## [SUPPLIED ENTRIES]
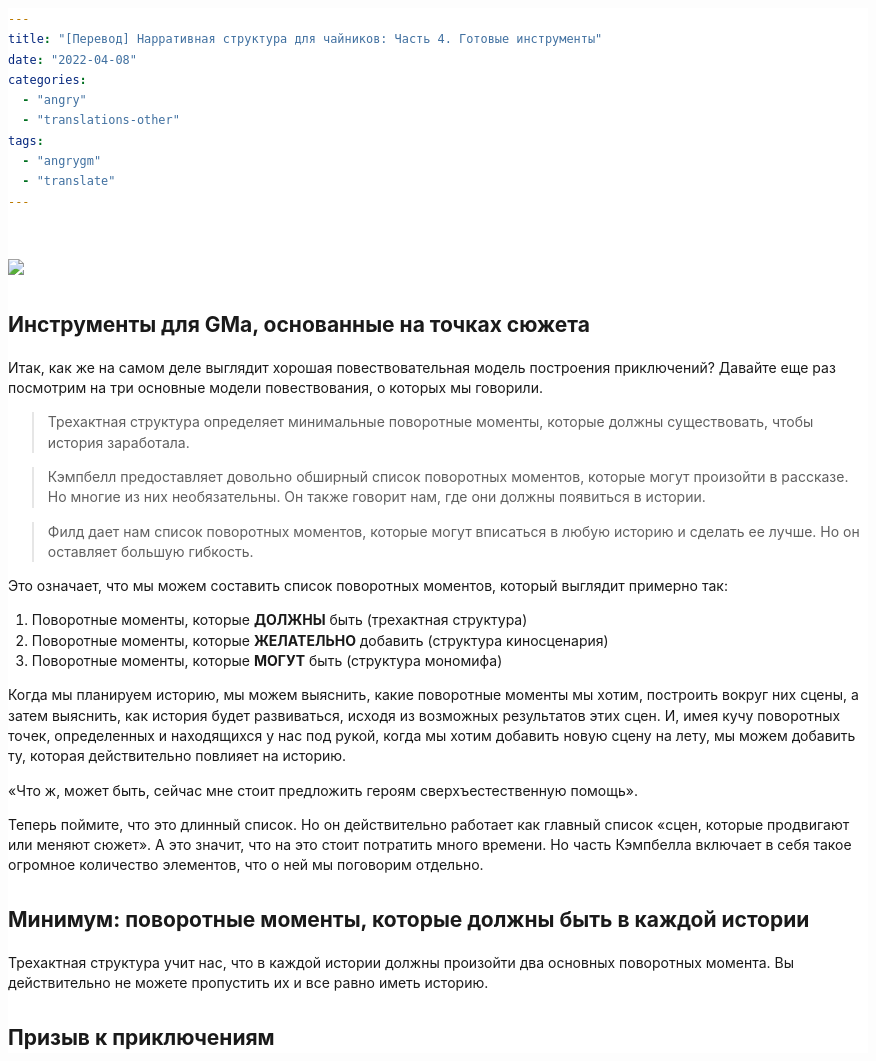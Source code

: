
 ```yaml
---
title: "[Перевод] Нарративная структура для чайников: Часть 4. Готовые инструменты"
date: "2022-04-08"
categories: 
  - "angry"
  - "translations-other"
tags: 
  - "angrygm"
  - "translate"
---
```


 

![](https://cyborgsandmages.com/wp-content/uploads/2022/04/angry-gm-narrativ-31-300x225.jpg)

## Инструменты для GMа, основанные на точках сюжета

Итак, как же на самом деле выглядит хорошая повествовательная модель построения приключений? Давайте еще раз посмотрим на три основные модели повествования, о которых мы говорили.

> Трехактная структура определяет минимальные поворотные моменты, которые должны существовать, чтобы история заработала.

> Кэмпбелл предоставляет довольно обширный список поворотных моментов, которые могут произойти в рассказе. Но многие из них необязательны. Он также говорит нам, где они должны появиться в истории.

> Филд дает нам список поворотных моментов, которые могут вписаться в любую историю и сделать ее лучше. Но он оставляет большую гибкость.

Это означает, что мы можем составить список поворотных моментов, который выглядит примерно так:

1. Поворотные моменты, которые **ДОЛЖНЫ** быть (трехактная структура)
2. Поворотные моменты, которые **ЖЕЛАТЕЛЬНО** добавить (структура киносценария)
3. Поворотные моменты, которые **МОГУТ** быть (структура мономифа)

Когда мы планируем историю, мы можем выяснить, какие поворотные моменты мы хотим, построить вокруг них сцены, а затем выяснить, как история будет развиваться, исходя из возможных результатов этих сцен. И, имея кучу поворотных точек, определенных и находящихся у нас под рукой, когда мы хотим добавить новую сцену на лету, мы можем добавить ту, которая действительно повлияет на историю.

«Что ж, может быть, сейчас мне стоит предложить героям сверхъестественную помощь».

Теперь поймите, что это длинный список. Но он действительно работает как главный список «сцен, которые продвигают или меняют сюжет». А это значит, что на это стоит потратить много времени. Но часть Кэмпбелла включает в себя такое огромное количество элементов, что о ней мы поговорим отдельно.

## Минимум: поворотные моменты, которые должны быть в каждой истории

Трехактная структура учит нас, что в каждой истории должны произойти два основных поворотных момента. Вы действительно не можете пропустить их и все равно иметь историю.

## Призыв к приключениям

## [WHAT TO PRODUCE]
Please reproduce exactly and only the lines from the first line of the records through the line containing "## Минимум: поворотные", both included, omitting any pictures.

## [SOLUTION FOR THIS PROBLEM]
Source code

:
 ```yaml
---
title: "[Перевод] Нарративная структура для чайников: Часть 4. Готовые инструменты"
date: "2022-04-08"
categories: 
  - "angry"
  - "translations-other"
tags: 
  - "angrygm"
  - "translate"
---
```


 

![](https://cyborgsandmages.com/wp-content/uploads/2022/04/angry-gm-narrativ-31-300x225.jpg)

## Инструменты для GMа, основанные на точках сюжета

Итак, как же на самом деле выглядит хорошая повествовательная модель построения приключений? Давайте еще раз посмотрим на три основные модели повествования, о которых мы говорили.

> Трехактная структура определяет минимальные поворотные моменты, которые должны существовать, чтобы история заработала.

> Кэмпбелл предоставляет довольно обширный список поворотных моментов, которые могут произойти в рассказе. Но многие из них необязательны. Он также говорит нам, где они должны появиться в истории.

> Филд дает нам список поворотных моментов, которые могут вписаться в любую историю и сделать ее лучше. Но он оставляет большую гибкость.

Это означает, что мы можем составить список поворотных моментов, который выглядит примерно так:

1. Поворотные моменты, которые **ДОЛЖНЫ** быть (трехактная структура)
2. Поворотные моменты, которые **ЖЕЛАТЕЛЬНО** добавить (структура киносценария)
3. Поворотные моменты, которые **МОГУТ** быть (структура мономифа)

Когда мы планируем историю, мы можем выяснить, какие поворотные моменты мы хотим, построить вокруг них сцены, а затем выяснить, как история будет развиваться, исходя из возможных результатов этих сцен. И, имея кучу поворотных точек, определенных и находящихся у нас под рукой, когда мы хотим добавить новую сцену на лету, мы можем добавить ту, которая действительно повлияет на историю.

«Что ж, может быть, сейчас мне стоит предложить героям сверхъестественную помощь».

Теперь поймите, что это длинный список. Но он действительно работает как главный список «сцен, которые продвигают или меняют сюжет». А это значит, что на это стоит потратить много времени. Но часть Кэмпбелла включает в себя такое огромное количество элементов, что о ней мы поговорим отдельно.

## Минимум: поворотные моменты, которые должны быть в каждой истории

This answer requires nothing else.